Lease Accounting: The Company is obligated under various lease agreements for certain
restaurant facilities. For operating leases, the Company recognizes rent expense on a
straight-line basis over the expected lease term. Capital leases are recorded as an asset
and an obligation at an amount equal to the lesser of the present value of the minimum lease
payments during the lease term or the fair market value of the leased asset.
Certain of the Companys leases include rent holidays and/or escalations in payments over
the base lease term, as well as the renewal periods. The effects of the rent holidays and
escalations have been reflected in capitalized costs or rent expense on a straight-line
basis over the expected lease term, which includes cancelable option periods when it is
deemed to be reasonably assured that the Company will exercise its options for such periods
due to the fact that the Company would incur an economic penalty for not doing so. The
lease term begins when the Company takes possession of or is given control of the leased
property. Beginning in 2007, rent expense incurred during the construction period for a
leased restaurant is included in pre-opening expense. No construction period rent expense
was incurred in 2006. The leasehold improvements and property held under capital leases for
each leased restaurant facility are amortized on the straight-line method over the shorter
of the estimated life of the asset or the expected lease term used for lease accounting
purposes.
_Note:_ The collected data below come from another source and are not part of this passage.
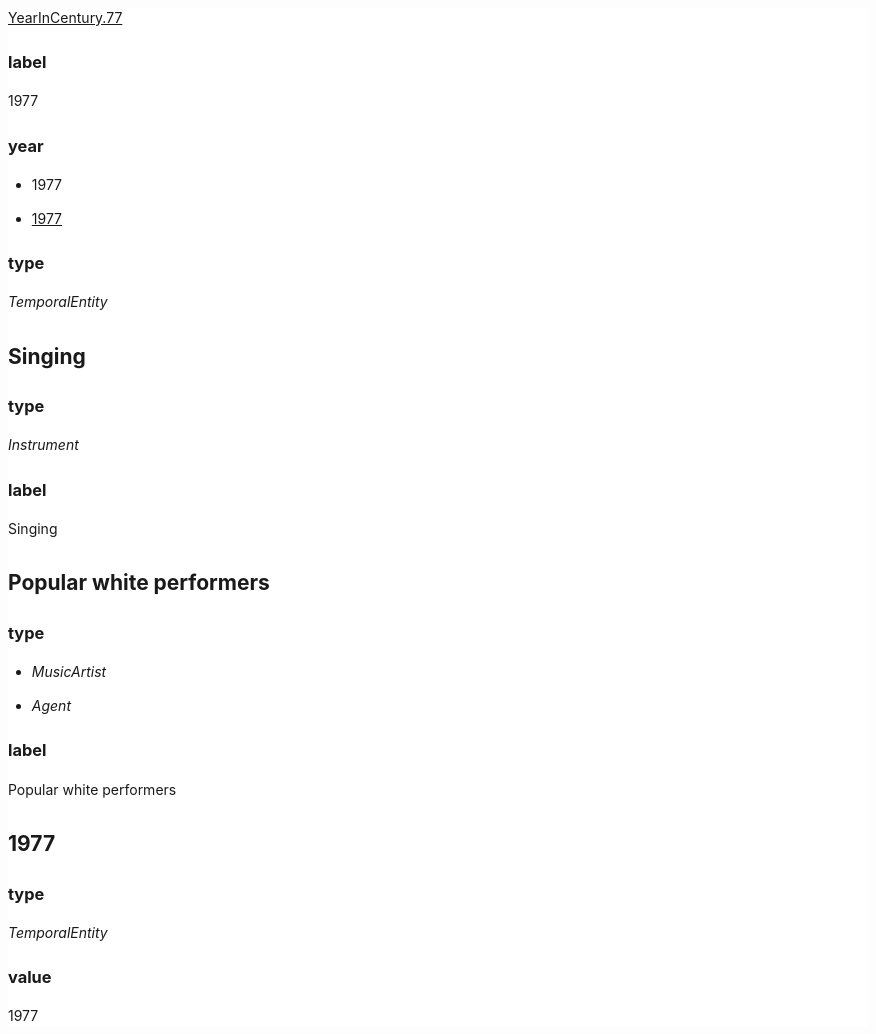 
[YearInCentury.77](#YearInCentury.77)

### label


1977

### year

 - 1977

 - [1977](#1977)

### type


*TemporalEntity*

## Singing

### type


*Instrument*

### label


Singing

## Popular white performers

### type

 - *MusicArtist*

 - *Agent*

### label


Popular white performers

## 1977

### type


*TemporalEntity*

### value


1977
Percentage rent expense is generally based upon sales levels and is typically
accrued when it is deemed probable that it will be payable. Allowances for
20
tenant improvements received from lessors are recorded as adjustments to rent expense over
the term of the lease.
Judgments made by the Company related to the probable term for each restaurant facility
lease affect the payments that are taken into consideration when calculating straight-line
rent and the term over which leasehold improvements for each restaurant facility are
amortized. These judgments may produce materially different amounts of depreciation,
amortization and rent expense than would be reported if different assumed lease terms were
used.
Impairment of Long-Lived Assets: When events and circumstances indicate that long-lived
assets most typically assets associated with a specific restaurant might be impaired,
management compares the carrying value of such assets to the undiscounted cash flows it
expects that restaurant to generate over its remaining useful life. In calculating its
estimate of such undiscounted cash flows, management is required to make assumptions, which
are subject to a high degree of judgment, relative to the restaurants future period of
operation, sales performance, cost of sales, labor and operating expenses. The resulting
forecast of undiscounted cash flows represents managements estimate based on both
historical results and managements expectation of future operations for that particular
restaurant. To date, all of the Companys long-lived assets have been determined to be
recoverable based on managements estimates of future cash flows.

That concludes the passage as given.